「皆さん今日はお忙しい中、私の全快祝いにお越しくださいまして誠にありがとうございます。ささやかですが桜を見ながらお楽しみください」
中庭には大きな楕円形のテーブルに白いテーブルクロスがかけられ、桜の下では孫娘の友達がバイオリンを弾いている。
堀内が持ってきたワインがワイングラスに注がれ、織田の挨拶に続いて乾杯が行われた。
しばらく会食が進み、適度にアルコールが入った頃、星野が宇宙の話を始めた。
「皆さん、私は昨年地球から1万光年ほどのところに人間が住めそうな星を見つけましたよ。オリオン座の方向です」と、空を指差した。

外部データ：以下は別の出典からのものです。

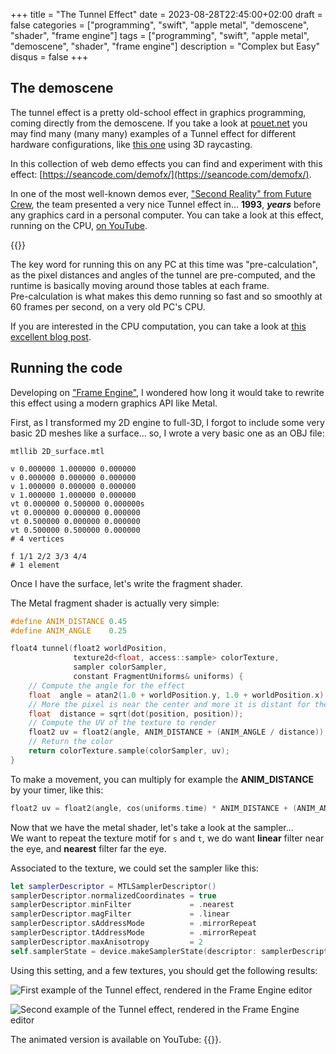 +++
title = "The Tunnel Effect"
date = 2023-08-28T22:45:00+02:00
draft = false
categories = ["programming", "swift", "apple metal", "demoscene", "shader", "frame engine"]
tags = ["programming", "swift", "apple metal", "demoscene", "shader", "frame engine"]
description = "Complex but Easy"
disqus = false
+++

## The demoscene

The tunnel effect is a pretty old-school effect in graphics programming, coming directly from the demoscene.
If you take a look at [pouet.net](https://www.pouet.net) you may find many (many many) examples of a Tunnel effect
for different hardware configurations, like [this one](https://www.pouet.net/prod.php?which=78044) using 3D raycasting.

In this collection of web demo effects you can find and experiment with this effect: 
[https://seancode.com/demofx/](https://seancode.com/demofx/).

In one of the most well-known demos ever, ["Second Reality" from Future Crew](https://www.pouet.net/prod.php?which=63), 
the team presented a very nice Tunnel effect in... **1993**, _**years**_ before any graphics card in a personal computer.
You can take a look at this effect, running on the CPU, [on YouTube](https://youtu.be/8G_aUxbbqWU?si=hRY4tsqnsgZA2Z4p&t=143).

{{<youtube id="8G_aUxbbqWU" autoplay="false">}}

The key word for running this on any PC at this time was "pre-calculation", as the pixel distances and angles of the tunnel
are pre-computed, and the runtime is basically moving around those tables at each frame.  
Pre-calculation is what makes this demo running so fast and so smoothly at 60 frames per second, on a very old PC's CPU.

If you are interested in the CPU computation, you can take a look at [this excellent blog post](https://lodev.org/cgtutor/tunnel.html).

## Running the code

Developing on ["Frame Engine"](/posts/frame_engine_advances_2023), I wondered how long it would take to rewrite this 
effect using a modern graphics API like Metal.

First, as I transformed my 2D engine to full-3D, I forgot to include some very basic 2D meshes like a surface... so,
I wrote a very basic one as an OBJ file:

```obj
mtllib 2D_surface.mtl

v 0.000000 1.000000 0.000000
v 0.000000 0.000000 0.000000
v 1.000000 0.000000 0.000000
v 1.000000 1.000000 0.000000
vt 0.000000 0.500000 0.000000s
vt 0.000000 0.000000 0.000000
vt 0.500000 0.000000 0.000000
vt 0.500000 0.500000 0.000000
# 4 vertices

f 1/1 2/2 3/3 4/4
# 1 element
```

Once I have the surface, let's write the fragment shader.

The Metal fragment shader is actually very simple:

```c++
#define ANIM_DISTANCE 0.45
#define ANIM_ANGLE    0.25

float4 tunnel(float2 worldPosition,
              texture2d<float, access::sample> colorTexture,
              sampler colorSampler,
              constant FragmentUniforms& uniforms) {
    // Compute the angle for the effect
    float  angle = atan2(1.0 + worldPosition.y, 1.0 + worldPosition.x) / PI; 
    // More the pixel is near the center and more it is distant for the effet
    float  distance = sqrt(dot(position, position));                    
    // Compute the UV of the texture to render
    float2 uv = float2(angle, ANIM_DISTANCE + (ANIM_ANGLE / distance));
    // Return the color
    return colorTexture.sample(colorSampler, uv);
}
```

To make a movement, you can multiply for example the **ANIM_DISTANCE** by your timer, like this:

```c++
float2 uv = float2(angle, cos(uniforms.time) * ANIM_DISTANCE + (ANIM_ANGLE / distance));
```

Now that we have the metal shader, let's take a look at the sampler...  
We want to repeat the texture motif for `s` and `t`, we do want **linear** filter near the eye, and **nearest** filter
far the eye.

Associated to the texture, we could set the sampler like this:

```swift
let samplerDescriptor = MTLSamplerDescriptor()
samplerDescriptor.normalizedCoordinates = true
samplerDescriptor.minFilter             = .nearest
samplerDescriptor.magFilter             = .linear
samplerDescriptor.sAddressMode          = .mirrorRepeat
samplerDescriptor.tAddressMode          = .mirrorRepeat
samplerDescriptor.maxAnisotropy         = 2
self.samplerState = device.makeSamplerState(descriptor: samplerDescriptor)
```

Using this setting, and a few textures, you should get the following results:

![First example of the Tunnel effect, rendered in the Frame Engine editor](images/tunnel_ex_0.png)

![Second example of the Tunnel effect, rendered in the Frame Engine editor](images/tunnel_ex_1.png)

The animated version is available on YouTube: {{<youtube id="GqaDGEvxQ5E" autoplay="false">}}.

中本が「1万光年も先では住むにしてもちょっと行けませんよ」
堀内が「はい、ちょっとという訳にはいきませんが、私が開発しているロケットなら2万年ほどで行けると思いますよ」と、苦笑いをする。
それを聞いた本多が「2万年ですか、人間の命は120年が限界ですよ、百年一世代としても200世代も繫がないとだめですね。そりゃあ、生物学的にはとても難しいことですね」すると、中本が、
「本多さん、私が作ったiPS細胞を使えば200世代は可能ですよ。世代というか同じ人間を200回再生する方法ですけどね。研究室のビーカーの中ではすでに500回以上の再生に成功してますからね。……ただしハツカネズミですけどね……人間も原理的には一緒ですよ」と、目を細めた。

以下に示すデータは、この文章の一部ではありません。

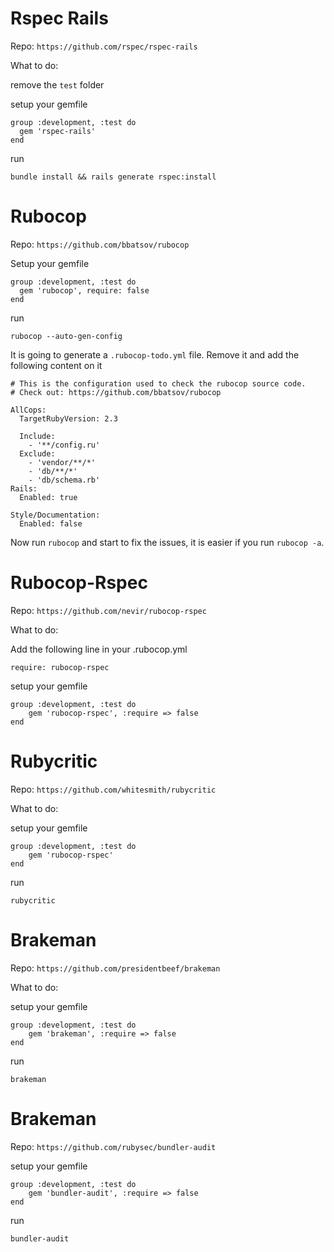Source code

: # Rspec Rails

Repo:
  `https://github.com/rspec/rspec-rails`
  
What to do:

remove the `test` folder

setup your gemfile
```
group :development, :test do
  gem 'rspec-rails'
end
```

run

`bundle install && rails generate rspec:install`

# Rubocop

Repo:
    `https://github.com/bbatsov/rubocop`
    
Setup your gemfile 

```
group :development, :test do
  gem 'rubocop', require: false
end
```

run

`rubocop --auto-gen-config`

It is going to generate a `.rubocop-todo.yml` file. Remove it and add the following content on it
```
# This is the configuration used to check the rubocop source code.
# Check out: https://github.com/bbatsov/rubocop

AllCops:
  TargetRubyVersion: 2.3

  Include:
    - '**/config.ru'
  Exclude:
    - 'vendor/**/*'
    - 'db/**/*'
    - 'db/schema.rb'
Rails:
  Enabled: true

Style/Documentation:
  Enabled: false
```

Now run `rubocop` and start to fix the issues, it is easier if you run `rubocop -a`.

# Rubocop-Rspec

Repo:
  `https://github.com/nevir/rubocop-rspec`
  
What to do:

Add the following line in your .rubocop.yml

`require: rubocop-rspec`

setup your gemfile
```
group :development, :test do
    gem 'rubocop-rspec', :require => false
end

```

# Rubycritic

Repo:
  `https://github.com/whitesmith/rubycritic`
  
What to do:

setup your gemfile
```
group :development, :test do
    gem 'rubocop-rspec'
end
```
run

`rubycritic`


# Brakeman

Repo:
  `https://github.com/presidentbeef/brakeman`
  
What to do:


setup your gemfile
```
group :development, :test do
    gem 'brakeman', :require => false
end
```
run

`brakeman`


# Brakeman

Repo:
  `https://github.com/rubysec/bundler-audit`

setup your gemfile
```
group :development, :test do
    gem 'bundler-audit', :require => false
end
```
run

`bundler-audit`
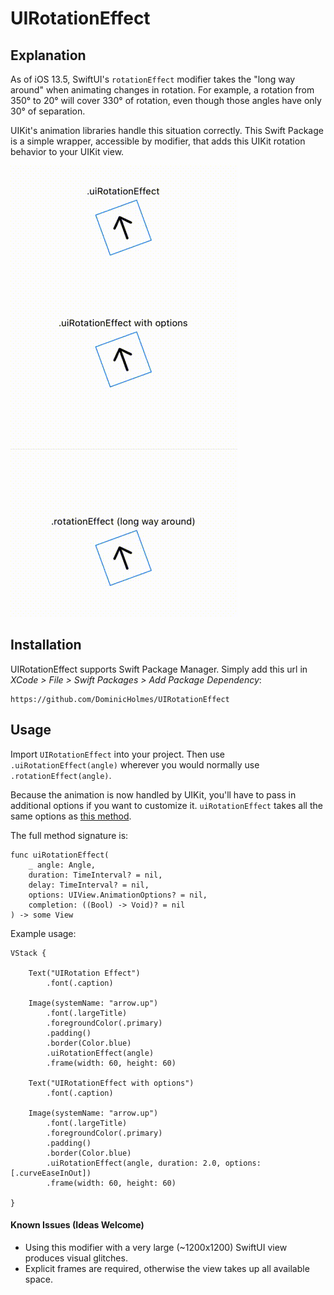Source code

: # UIRotationEffect

## Explanation

As of iOS 13.5, SwiftUI's `rotationEffect` modifier takes the "long way around" when animating changes in rotation. For example, a rotation from 350° to 20° will cover 330° of rotation, even though those angles have only 30° of separation.

UIKit's animation libraries handle this situation correctly. This Swift Package is a simple wrapper, accessible by modifier, that adds this UIKit rotation behavior to your UIKit view.

![](example.gif)

## Installation
UIRotationEffect supports Swift Package Manager. Simply add this url in *XCode > File > Swift Packages > Add Package Dependency*:

```
https://github.com/DominicHolmes/UIRotationEffect
```

## Usage
Import `UIRotationEffect` into your project. Then use `.uiRotationEffect(angle)` wherever you would normally use `.rotationEffect(angle)`.

Because the animation is now handled by UIKit, you'll have to pass in additional options if you want to customize it. `uiRotationEffect` takes all the same options as [this method](https://developer.apple.com/documentation/uikit/uiview/1622451-animate). 

The full method signature is:
```
func uiRotationEffect(
    _ angle: Angle, 
    duration: TimeInterval? = nil, 
    delay: TimeInterval? = nil, 
    options: UIView.AnimationOptions? = nil, 
    completion: ((Bool) -> Void)? = nil
) -> some View
```

Example usage:
```
VStack {

    Text("UIRotation Effect")
        .font(.caption)

    Image(systemName: "arrow.up")
        .font(.largeTitle)
        .foregroundColor(.primary)
        .padding()
        .border(Color.blue)
        .uiRotationEffect(angle)
        .frame(width: 60, height: 60)

    Text("UIRotationEffect with options")
        .font(.caption)

    Image(systemName: "arrow.up")
        .font(.largeTitle)
        .foregroundColor(.primary)
        .padding()
        .border(Color.blue)
        .uiRotationEffect(angle, duration: 2.0, options: [.curveEaseInOut])
        .frame(width: 60, height: 60)

}
```

#### Known Issues (Ideas Welcome)
* Using this modifier with a very large (~1200x1200) SwiftUI view produces visual glitches.
* Explicit frames are required, otherwise the view takes up all available space.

星野が「一番の問題は1万光年も飛び続ける宇宙船を作る金ですよ」
織田が「金のことなど心配するな、俺も連れていってくれるならいくらでも出すぞ、とりあえず500億じゃ足らないかね」と、胸を張る。そして、
「私はこの前死にそうになってつくづく思ったんだ、金なんかどんなにあっても命が延びる訳でも夢が買える訳でも、生き甲斐ができる訳でもない。皆さんの話を聞いていると、永遠の命と壮大なロマンと、ものすごい生き甲斐を感じる。そして、人類のためにも役に立ちそうだ」
このとき伊藤は、何ていうことを言っているのか皆さん解っているの? と内心思いながら、「いくら春の陽気に誘われたからと言って、大の大人がバカでないの」とつぶやいた。

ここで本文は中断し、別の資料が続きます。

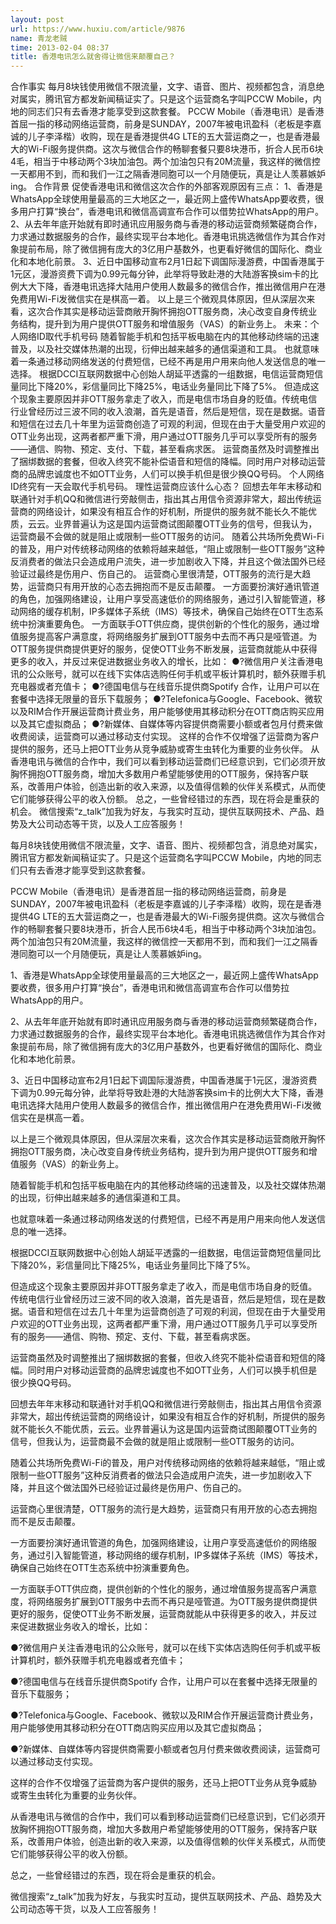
 ```yaml
---
layout: post
url: https://www.huxiu.com/article/9876
name: 青龙老贼
time: 2013-02-04 08:37
title: 香港电讯怎么就舍得让微信来颠覆自己？
---
```

合作事实 每月8块钱使用微信不限流量，文字、语音、图片、视频都包含，消息绝对属实，腾讯官方都发新闻稿证实了。只是这个运营商名字叫PCCW Mobile，内地的同志们只有去香港才能享受到这款套餐。 PCCW Mobile（香港电讯）是香港首屈一指的移动网络运营商，前身是SUNDAY，2007年被电讯盈科（老板是李嘉诚的儿子李泽楷）收购，现在是香港提供4G LTE的五大营运商之一，也是香港最大的Wi-Fi服务提供商。这次与微信合作的畅聊套餐只要8块港币，折合人民币6块4毛，相当于中移动两个3块加油包。两个加油包只有20M流量，我这样的微信控一天都用不到，而和我们一江之隔香港同胞可以一个月随便玩，真是让人羡慕嫉妒ing。 合作背景 促使香港电讯和微信这次合作的外部客观原因有三点： 1、香港是WhatsApp全球使用量最高的三大地区之一，最近网上盛传WhatsApp要收费，很多用户打算“换台”，香港电讯和微信高调宣布合作可以借势拉WhatsApp的用户。 2、从去年年底开始就有即时通讯应用服务商与香港的移动运营商频繁磋商合作，力求通过数据服务的合作，最终实现平台本地化。香港电讯挑选微信作为其合作对象提前布局，除了微信拥有庞大的3亿用户基数外，也更看好微信的国际化、商业化和本地化前景。 3、近日中国移动宣布2月1日起下调国际漫游费，中国香港属于1元区，漫游资费下调为0.99元每分钟，此举将导致赴港的大陆游客换sim卡的比例大大下降，香港电讯选择大陆用户使用人数最多的微信合作，推出微信用户在港免费用Wi-Fi发微信实在是棋高一着。 以上是三个微观具体原因，但从深层次来看，这次合作其实是移动运营商敞开胸怀拥抱OTT服务商，决心改变自身传统业务结构，提升到为用户提供OTT服务和增值服务（VAS）的新业务上。 未来：个人网络ID取代手机号码 随着智能手机和包括平板电脑在内的其他移动终端的迅速普及，以及社交媒体热潮的出现，衍伸出越来越多的通信渠道和工具。 也就意味着一条通过移动网络发送的付费短信，已经不再是用户用来向他人发送信息的唯一选择。 根据DCCI互联网数据中心创始人胡延平透露的一组数据，电信运营商短信量同比下降20%，彩信量同比下降25%，电话业务量同比下降了5%。 但造成这个现象主要原因并非OTT服务拿走了收入，而是电信市场自身的贬值。传统电信行业曾经历过三波不同的收入浪潮，首先是语音，然后是短信，现在是数据。语音和短信在过去几十年里为运营商创造了可观的利润，但现在由于大量受用户欢迎的OTT业务出现，这两者都严重下滑，用户通过OTT服务几乎可以享受所有的服务——通信、购物、预定、支付、下载，甚至看病求医。 运营商虽然及时调整推出了捆绑数据的套餐，但收入终究不能补偿语音和短信的降幅。同时用户对移动运营商的品牌忠诚度也不如OTT业务，人们可以换手机但是很少换QQ号码。 个人网络ID终究有一天会取代手机号码。 理性运营商应该什么心态？ 回想去年年末移动和联通针对手机QQ和微信进行旁敲侧击，指出其占用信令资源非常大，超出传统运营商的网络设计，如果没有相互合作的好机制，所提供的服务就不能长久不能优质，云云。业界普遍认为这是国内运营商试图颠覆OTT业务的信号，但我认为，运营商最不会做的就是阻止或限制一些OTT服务的访问。 随着公共场所免费Wi-Fi的普及，用户对传统移动网络的依赖将越来越低，“阻止或限制一些OTT服务”这种反消费者的做法只会造成用户流失，进一步加剧收入下降，并且这个做法国外已经验证过最终是伤用户、伤自己的。 运营商心里很清楚，OTT服务的流行是大趋势，运营商只有用开放的心态去拥抱而不是反击颠覆。 一方面要扮演好通讯管道的角色，加强网络建设，让用户享受高速低价的网络服务，通过引入智能管道，移动网络的缓存机制，IP多媒体子系统（IMS）等技术，确保自己始终在OTT生态系统中扮演重要角色。 一方面联手OTT供应商，提供创新的个性化的服务，通过增值服务提高客户满意度，将网络服务扩展到OTT服务中去而不再只是哑管道。为OTT服务提供商提供更好的服务，促使OTT业务不断发展，运营商就能从中获得更多的收入，并反过来促进数据业务收入的增长，比如： ●?微信用户关注香港电讯的公众账号，就可以在线下实体店选购任何手机或平板计算机时，额外获赠手机充电器或者充值卡； ●?德国电信与在线音乐提供商Spotify 合作，让用户可以在套餐中选择无限量的音乐下载服务； ●?Telefonica与Google、Facebook、微软以及RIM合作开展运营商计费业务，用户能够使用其移动积分在OTT商店购买应用以及其它虚拟商品； ●?新媒体、自媒体等内容提供商需要小额或者包月付费来做收费阅读，运营商可以通过移动支付实现。 这样的合作不仅增强了运营商为客户提供的服务，还马上把OTT业务从竞争威胁或寄生虫转化为重要的业务伙伴。 从香港电讯与微信的合作中，我们可以看到移动运营商们已经意识到，它们必须开放胸怀拥抱OTT服务商，增加大多数用户希望能够使用的OTT服务，保持客户联系，改善用户体验，创造出新的收入来源，以及值得信赖的伙伴关系模式，从而使它们能够获得公平的收入份额。 总之，一些曾经错过的东西，现在将会是重获的机会。 微信搜索“z_talk”加我为好友，与我实时互动，提供互联网技术、产品、趋势及大公司动态等干货，以及人工应答服务！

每月8块钱使用微信不限流量，文字、语音、图片、视频都包含，消息绝对属实，腾讯官方都发新闻稿证实了。只是这个运营商名字叫PCCW Mobile，内地的同志们只有去香港才能享受到这款套餐。

PCCW Mobile（香港电讯）是香港首屈一指的移动网络运营商，前身是SUNDAY，2007年被电讯盈科（老板是李嘉诚的儿子李泽楷）收购，现在是香港提供4G LTE的五大营运商之一，也是香港最大的Wi-Fi服务提供商。这次与微信合作的畅聊套餐只要8块港币，折合人民币6块4毛，相当于中移动两个3块加油包。两个加油包只有20M流量，我这样的微信控一天都用不到，而和我们一江之隔香港同胞可以一个月随便玩，真是让人羡慕嫉妒ing。

1、香港是WhatsApp全球使用量最高的三大地区之一，最近网上盛传WhatsApp要收费，很多用户打算“换台”，香港电讯和微信高调宣布合作可以借势拉WhatsApp的用户。

2、从去年年底开始就有即时通讯应用服务商与香港的移动运营商频繁磋商合作，力求通过数据服务的合作，最终实现平台本地化。香港电讯挑选微信作为其合作对象提前布局，除了微信拥有庞大的3亿用户基数外，也更看好微信的国际化、商业化和本地化前景。

3、近日中国移动宣布2月1日起下调国际漫游费，中国香港属于1元区，漫游资费下调为0.99元每分钟，此举将导致赴港的大陆游客换sim卡的比例大大下降，香港电讯选择大陆用户使用人数最多的微信合作，推出微信用户在港免费用Wi-Fi发微信实在是棋高一着。

以上是三个微观具体原因，但从深层次来看，这次合作其实是移动运营商敞开胸怀拥抱OTT服务商，决心改变自身传统业务结构，提升到为用户提供OTT服务和增值服务（VAS）的新业务上。

随着智能手机和包括平板电脑在内的其他移动终端的迅速普及，以及社交媒体热潮的出现，衍伸出越来越多的通信渠道和工具。

也就意味着一条通过移动网络发送的付费短信，已经不再是用户用来向他人发送信息的唯一选择。

根据DCCI互联网数据中心创始人胡延平透露的一组数据，电信运营商短信量同比下降20%，彩信量同比下降25%，电话业务量同比下降了5%。

但造成这个现象主要原因并非OTT服务拿走了收入，而是电信市场自身的贬值。传统电信行业曾经历过三波不同的收入浪潮，首先是语音，然后是短信，现在是数据。语音和短信在过去几十年里为运营商创造了可观的利润，但现在由于大量受用户欢迎的OTT业务出现，这两者都严重下滑，用户通过OTT服务几乎可以享受所有的服务——通信、购物、预定、支付、下载，甚至看病求医。

运营商虽然及时调整推出了捆绑数据的套餐，但收入终究不能补偿语音和短信的降幅。同时用户对移动运营商的品牌忠诚度也不如OTT业务，人们可以换手机但是很少换QQ号码。

回想去年年末移动和联通针对手机QQ和微信进行旁敲侧击，指出其占用信令资源非常大，超出传统运营商的网络设计，如果没有相互合作的好机制，所提供的服务就不能长久不能优质，云云。业界普遍认为这是国内运营商试图颠覆OTT业务的信号，但我认为，运营商最不会做的就是阻止或限制一些OTT服务的访问。

随着公共场所免费Wi-Fi的普及，用户对传统移动网络的依赖将越来越低，“阻止或限制一些OTT服务”这种反消费者的做法只会造成用户流失，进一步加剧收入下降，并且这个做法国外已经验证过最终是伤用户、伤自己的。

运营商心里很清楚，OTT服务的流行是大趋势，运营商只有用开放的心态去拥抱而不是反击颠覆。

一方面要扮演好通讯管道的角色，加强网络建设，让用户享受高速低价的网络服务，通过引入智能管道，移动网络的缓存机制，IP多媒体子系统（IMS）等技术，确保自己始终在OTT生态系统中扮演重要角色。

一方面联手OTT供应商，提供创新的个性化的服务，通过增值服务提高客户满意度，将网络服务扩展到OTT服务中去而不再只是哑管道。为OTT服务提供商提供更好的服务，促使OTT业务不断发展，运营商就能从中获得更多的收入，并反过来促进数据业务收入的增长，比如：

●?微信用户关注香港电讯的公众账号，就可以在线下实体店选购任何手机或平板计算机时，额外获赠手机充电器或者充值卡；

●?德国电信与在线音乐提供商Spotify 合作，让用户可以在套餐中选择无限量的音乐下载服务；

●?Telefonica与Google、Facebook、微软以及RIM合作开展运营商计费业务，用户能够使用其移动积分在OTT商店购买应用以及其它虚拟商品；

●?新媒体、自媒体等内容提供商需要小额或者包月付费来做收费阅读，运营商可以通过移动支付实现。

这样的合作不仅增强了运营商为客户提供的服务，还马上把OTT业务从竞争威胁或寄生虫转化为重要的业务伙伴。

从香港电讯与微信的合作中，我们可以看到移动运营商们已经意识到，它们必须开放胸怀拥抱OTT服务商，增加大多数用户希望能够使用的OTT服务，保持客户联系，改善用户体验，创造出新的收入来源，以及值得信赖的伙伴关系模式，从而使它们能够获得公平的收入份额。

总之，一些曾经错过的东西，现在将会是重获的机会。

微信搜索“z_talk”加我为好友，与我实时互动，提供互联网技术、产品、趋势及大公司动态等干货，以及人工应答服务！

織田に「だめでもともとや、本多さんやりませんか? 伊藤さんこの前作ったコンピューターあるでしょ。やってみましょうよ」と言われ、伊藤は「え……」と言葉に詰まる。
それを見て織田は、
「本多先生、中本先生どうです。面白いと思いませんか? 僕は想像するだけで痛快ですよ」と、興奮を隠せない。
本多が冷静に、
「でも、織田さん、うまくいっても、いかなくても全財産無くなりますよ」
「財産、そんなものどうでもいい、どうせ死んでしまえばあの世には持っていけないからね。永遠の命と無限の宇宙に出かけることができるなら、何が起きても構わない。途中で命尽きても本望だね」
この宴会が開かれる前に、堀内は織田から、宇宙冒険旅行計画の話をまとめておくようにと根回しを受けていた。
会場は6人の熱気に包まれ、バイオリンの音色は誰の耳にも入っていない。